I'll tell you now right now, I suck at reviewing things because I'm not good at going into detailed descriptions like others do. All I can do is tell you my opinion on whether the album is worth buying or not. The answer: YES!

Now I must admit, I wanted to rate this album around 4 to 4.5, but figured I'd upgrade it to 5, because it exceeded my expectations. I must admit, I was quite nervous about this album. I just didn't expect too much from it. Not only had it been 14 years since VH did an actual album, but it's been 28 years since they've recorded one with David Lee Roth on vocals. I know the band has had their share of problems, and was afraid this might be one of those "we just cranked out an album for desperation's sake". Luckily, I was very pleasantly surprised! So for that reason, I found it worthy to give it a little "bonus boost" as far as my rating.
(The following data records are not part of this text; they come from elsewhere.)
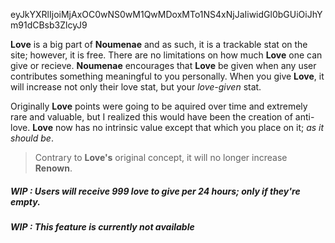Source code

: eyJkYXRlIjoiMjAxOC0wNS0wM1QwMDoxMTo1NS4xNjJaIiwidGl0bGUiOiJhYm91dCBsb3ZlcyJ9

**Love** is a big part of **Noumenae** and as such, it is a trackable stat on the site; however, it is free. There are no limitations on how much **Love** one can give or recieve. **Noumenae** encourages that **Love** be given when any user contributes something meaningful to you personally. When you give **Love**, it will increase not only their love stat, but your _love-given_ stat.

Originally **Love** points were going to be aquired over time and extremely rare and valuable, but I realized this would have been the creation of anti-love. **Love** now has no intrinsic value except that which you place on it; _as it should be_.

> Contrary to **Love's** original concept, it will no longer increase **Renown**.

##### WIP : Users will receive 999 love to give per 24 hours; only if they're empty.

##### WIP : This feature is currently not available

[renown]:#/home/faq/renown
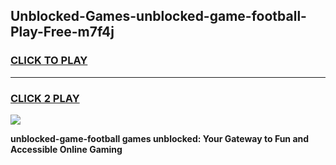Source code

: 
## Unblocked-Games-unblocked-game-football-Play-Free-m7f4j
<h3>
<a href="https://premium76.site?title=unblocked-game-football&ref=22A">CLICK TO PLAY</a></h3>
<hr>

<h3>
<a href="https://premium76.site?title=unblocked-game-football&ref=22A">CLICK 2 PLAY</a>
  
</h3>

<a href="https://premium76.site?title=unblocked-game-football&ref=22A"><img src="https://clearcache.store/games.png"></a>


**unblocked-game-football games unblocked: Your Gateway to Fun and Accessible Online Gaming**
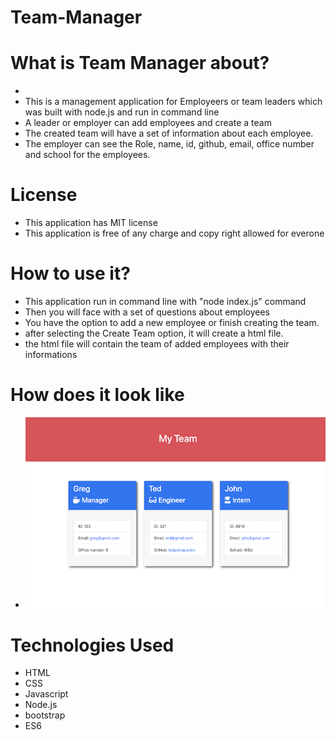 # Team-Manager

# What is Team Manager about?

-
- This is a management application for Employeers or team leaders which was built with node.js and run in command line
- A leader or employer can add employees and create a team
- The created team will have a set of information about each employee.
- The employer can see the Role, name, id, github, email, office number and school for the employees.

# License

- This application has MIT license
- This application is free of any charge and copy right allowed for everone

# How to use it?

- This application run in command line with "node index.js" command
- Then you will face with a set of questions about employees
- You have the option to add a new employee or finish creating the team.
- after selecting the Create Team option, it will create a html file.
- the html file will contain the team of added employees with their informations

# How does it look like

- ![view1](./assets/images/screenshot1.png)

# Technologies Used

- HTML
- CSS
- Javascript
- Node.js
- bootstrap
- ES6
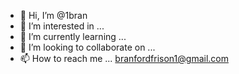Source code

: - 👋 Hi, I’m @1bran
- 👀 I’m interested in ...
- 🌱 I’m currently learning ...
- 💞️ I’m looking to collaborate on ... 
- 📫 How to reach me ... branfordfrison1@gmail.com

<!---
1bran/1bran is a ✨ special ✨ repository because its `README.md` (this file) appears on your GitHub profile.
You can click the Preview link to take a look at your changes.
--->

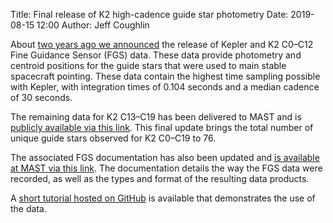 Title: Final release of K2 high-cadence guide star photometry
Date: 2019-08-15 12:00
Author: Jeff Coughlin

About [two years ago we announced](release-of-high-cadence-guide-star-photometry.html) the release of Kepler and K2 C0&ndash;C12 Fine Guidance Sensor (FGS) data. These data provide photometry and centroid positions for the guide stars that were used to main stable spacecraft pointing. These data contain the highest time sampling possible with Kepler, with integration times of 0.104 seconds and a median cadence of 30 seconds.

The remaining data for K2 C13&ndash;C19 has been delivered to MAST and is [publicly available via this link](https://archive.stsci.edu/missions/kepler/fgs/). This final update brings the total number of unique guide stars observed for K2 C0&ndash;C19 to 76.

The associated FGS documentation has also been updated and [is available at MAST via this link](https://archive.stsci.edu/missions/k2/fgs/flc/fgs_doc_KSCI-19112-002.pdf). The documentation details the way the FGS data were recorded, as well as the types and format of the resulting data products.

A [short tutorial hosted on GitHub](https://github.com/KeplerGO/kepFGS/blob/master/FGS_Tutorial.ipynb) is available that demonstrates the use of the data.
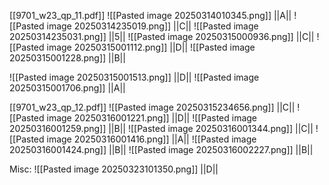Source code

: [[9701_w23_qp_11.pdf]]
![[Pasted image 20250314010345.png]]
||A||
![[Pasted image 20250314235019.png]]
||C||
![[Pasted image 20250314235031.png]]
||5||
![[Pasted image 20250315000936.png]]
||C||
![[Pasted image 20250315001112.png]]
||D||
![[Pasted image 20250315001228.png]]
||B||

![[Pasted image 20250315001513.png]]
||D||
![[Pasted image 20250315001706.png]]
||A||


[[9701_w23_qp_12.pdf]]
![[Pasted image 20250315234656.png]]
||C||
![[Pasted image 20250316001221.png]]
||D||
![[Pasted image 20250316001259.png]]
||B||
![[Pasted image 20250316001344.png]]
||C||
![[Pasted image 20250316001416.png]]
||A||
![[Pasted image 20250316001424.png]]
||B||
![[Pasted image 20250316002227.png]]
||B||



Misc:
![[Pasted image 20250323101350.png]]
||D|| 























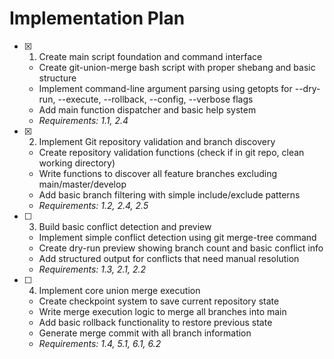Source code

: # Implementation Plan

- [x] 1. Create main script foundation and command interface
  - Create git-union-merge bash script with proper shebang and basic structure
  - Implement command-line argument parsing using getopts for --dry-run, --execute, --rollback, --config, --verbose flags
  - Add main function dispatcher and basic help system
  - _Requirements: 1.1, 2.4_

- [x] 2. Implement Git repository validation and branch discovery
  - Create repository validation functions (check if in git repo, clean working directory)
  - Write functions to discover all feature branches excluding main/master/develop
  - Add basic branch filtering with simple include/exclude patterns
  - _Requirements: 1.2, 2.4, 2.5_

- [ ] 3. Build basic conflict detection and preview
  - Implement simple conflict detection using git merge-tree command
  - Create dry-run preview showing branch count and basic conflict info
  - Add structured output for conflicts that need manual resolution
  - _Requirements: 1.3, 2.1, 2.2_

- [ ] 4. Implement core union merge execution
  - Create checkpoint system to save current repository state
  - Write merge execution logic to merge all branches into main
  - Add basic rollback functionality to restore previous state
  - Generate merge commit with all branch information
  - _Requirements: 1.4, 5.1, 6.1, 6.2_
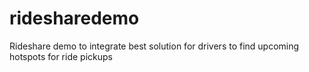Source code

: # ridesharedemo
Rideshare demo to integrate best solution for drivers to find upcoming hotspots for ride pickups
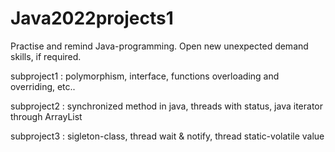 # Java2022projects1
 Practise and remind Java-programming. Open new unexpected demand skills, if required.
 
 subproject1 : polymorphism, interface, functions overloading and overriding, etc..
 
 subproject2 : synchronized method in java, threads with status, java iterator through ArrayList
 
 subproject3 : sigleton-class, thread wait & notify, thread static-volatile value
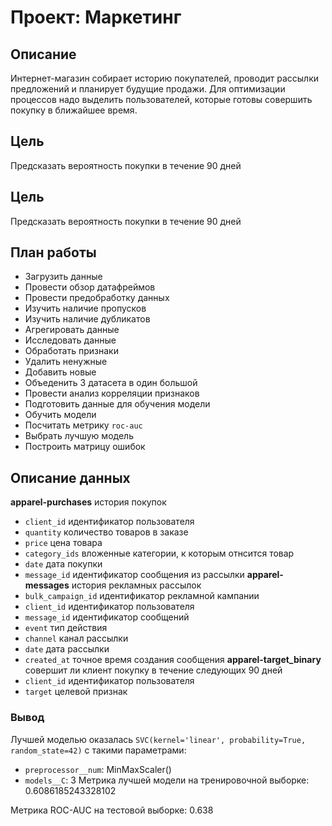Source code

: # Проект: Маркетинг
## Описание
Интернет-магазин собирает историю покупателей, проводит рассылки предложений и
планирует будущие продажи. Для оптимизации процессов надо выделить пользователей,
которые готовы совершить покупку в ближайшее время.
## Цель
Предсказать вероятность покупки в течение 90 дней
## Цель
Предсказать вероятность покупки в течение 90 дней
## План работы
- Загрузить данные
- Провести обзор датафреймов
- Провести предобработку данных
 - Изучить наличие пропусков
 - Изучить наличие дубликатов
- Агрегировать данные
- Исследовать данные
- Обработать признаки
 - Удалить ненужные
 - Добавить новые
- Объеденить 3 датасета в один большой
- Провести анализ корреляции признаков
- Подготовить данные для обучения модели
- Обучить модели
 - Посчитать метрику `roc-auc`
 - Выбрать лучшую модель
- Построить матрицу ошибок
## Описание данных
**apparel-purchases**
история покупок
- `client_id` идентификатор пользователя
- `quantity` количество товаров в заказе
- `price` цена товара
- `category_ids` вложенные категории, к которым отнсится товар
- `date` дата покупки
- `message_id` идентификатор сообщения из рассылки
**apparel-messages**
история рекламных рассылок
- `bulk_campaign_id` идентификатор рекламной кампании
- `client_id` идентификатор пользователя
- `message_id` идентификатор сообщений
- `event` тип действия
- `channel` канал рассылки
- `date` дата рассылки
- `created_at` точное время создания сообщения
**apparel-target_binary**
совершит ли клиент покупку в течение следующих 90 дней
- `client_id` идентификатор пользователя
- `target` целевой признак
### Вывод
Лучшей моделью оказалась `SVC(kernel='linear', probability=True, random_state=42)` с такими параметрами:
- `preprocessor__num`: MinMaxScaler()
- `models__C`: 3
Метрика лучшей модели на тренировочной выборке: 0.6086185243328102


Метрика ROC-AUC на тестовой выборке: 0.638
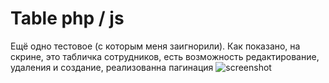 # Table php / js

Ещё одно тестовое (с которым меня заигнорили).
Как показано, на скрине, это табличка сотрудников, есть возможность редактирование, удаления и создание, реализованна пагинация
![screenshot](https://user-images.githubusercontent.com/91345275/161789801-4f690ea9-99e2-4f1c-9123-c2e612242cdc.PNG)
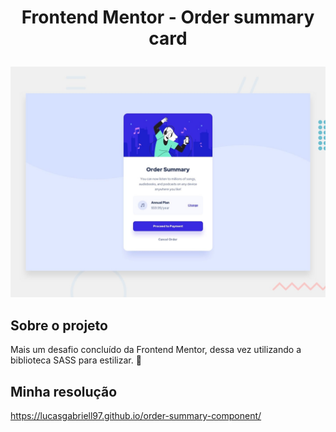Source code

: # <p align=center>Frontend Mentor - Order summary card</p>

![Design preview for the Order summary card coding challenge](./design/desktop-preview.jpg)

## Sobre o projeto 

Mais um desafio concluído da Frontend Mentor, dessa vez utilizando a biblioteca SASS para estilizar. 🚀

## Minha resolução

https://lucasgabriell97.github.io/order-summary-component/

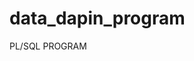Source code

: <!--
 * @Author: error: git config user.name && git config user.email & please set dead value or install git
 * @Date: 2022-12-04 22:38:34
 * @LastEditors: error: git config user.name && git config user.email & please set dead value or install git
 * @LastEditTime: 2022-12-04 23:01:52
 * @FilePath: \data_dapin_program\README.md
 * @Description: 这是默认设置,请设置`customMade`, 打开koroFileHeader查看配置 进行设置: https://github.com/OBKoro1/koro1FileHeader/wiki/%E9%85%8D%E7%BD%AE
-->
# data_dapin_program
PL/SQL PROGRAM
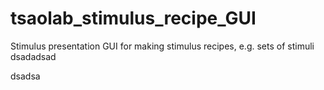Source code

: # tsaolab_stimulus_recipe_GUI
Stimulus presentation GUI for making stimulus recipes, e.g. sets of stimuli
dsadadsad


dsadsa
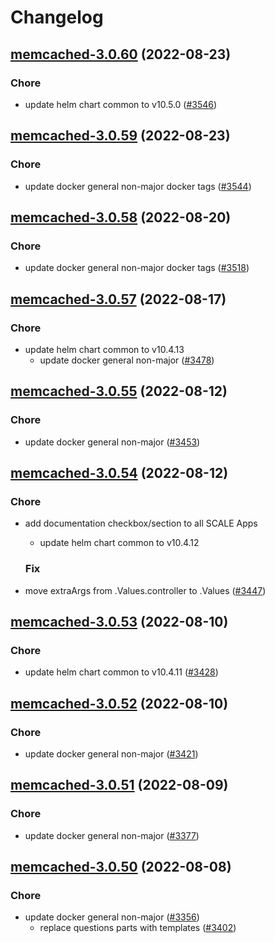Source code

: # Changelog



## [memcached-3.0.60](https://github.com/truecharts/charts/compare/memcached-3.0.59...memcached-3.0.60) (2022-08-23)

### Chore

- update helm chart common to v10.5.0 ([#3546](https://github.com/truecharts/charts/issues/3546))




## [memcached-3.0.59](https://github.com/truecharts/charts/compare/memcached-3.0.58...memcached-3.0.59) (2022-08-23)

### Chore

- update docker general non-major docker tags ([#3544](https://github.com/truecharts/charts/issues/3544))




## [memcached-3.0.58](https://github.com/truecharts/charts/compare/memcached-3.0.57...memcached-3.0.58) (2022-08-20)

### Chore

- update docker general non-major docker tags ([#3518](https://github.com/truecharts/charts/issues/3518))




## [memcached-3.0.57](https://github.com/truecharts/charts/compare/memcached-3.0.55...memcached-3.0.57) (2022-08-17)

### Chore

- update helm chart common to v10.4.13
  - update docker general non-major ([#3478](https://github.com/truecharts/charts/issues/3478))




## [memcached-3.0.55](https://github.com/truecharts/charts/compare/memcached-3.0.54...memcached-3.0.55) (2022-08-12)

### Chore

- update docker general non-major ([#3453](https://github.com/truecharts/charts/issues/3453))




## [memcached-3.0.54](https://github.com/truecharts/charts/compare/memcached-3.0.53...memcached-3.0.54) (2022-08-12)

### Chore

- add documentation checkbox/section to all SCALE Apps
  - update helm chart common to v10.4.12

  ### Fix

- move extraArgs from .Values.controller to .Values ([#3447](https://github.com/truecharts/charts/issues/3447))




## [memcached-3.0.53](https://github.com/truecharts/charts/compare/memcached-3.0.52...memcached-3.0.53) (2022-08-10)

### Chore

- update helm chart common to v10.4.11 ([#3428](https://github.com/truecharts/charts/issues/3428))




## [memcached-3.0.52](https://github.com/truecharts/charts/compare/memcached-3.0.51...memcached-3.0.52) (2022-08-10)

### Chore

- update docker general non-major ([#3421](https://github.com/truecharts/charts/issues/3421))




## [memcached-3.0.51](https://github.com/truecharts/charts/compare/memcached-3.0.50...memcached-3.0.51) (2022-08-09)

### Chore

- update docker general non-major ([#3377](https://github.com/truecharts/charts/issues/3377))




## [memcached-3.0.50](https://github.com/truecharts/charts/compare/memcached-3.0.49...memcached-3.0.50) (2022-08-08)

### Chore

- update docker general non-major ([#3356](https://github.com/truecharts/charts/issues/3356))
  - replace questions parts with templates ([#3402](https://github.com/truecharts/charts/issues/3402))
You can tell from the lyrics that they're primarily done by Roth. VERY DLR sounding, in that they're semi-silly, yet are sort of "smart" in a sense too. This album picks up around where "Women and Children First" and "Fair Warning" left off. In this album, we find the band (wisely) returning to their old-school hard rockin' sound. No keyboards this time around, just vocals, guitar, bass and drums. (And for the first album ever, we sadly have to say goodbye to original bassist, Michael Anthony. Taking over the helm is Eddie's son Wolfgang, who does a fine job. How cool would it be to be 20 years old and be in a hard rock band with your father and uncle? Then there's crazy Uncle Dave, but that's another story...)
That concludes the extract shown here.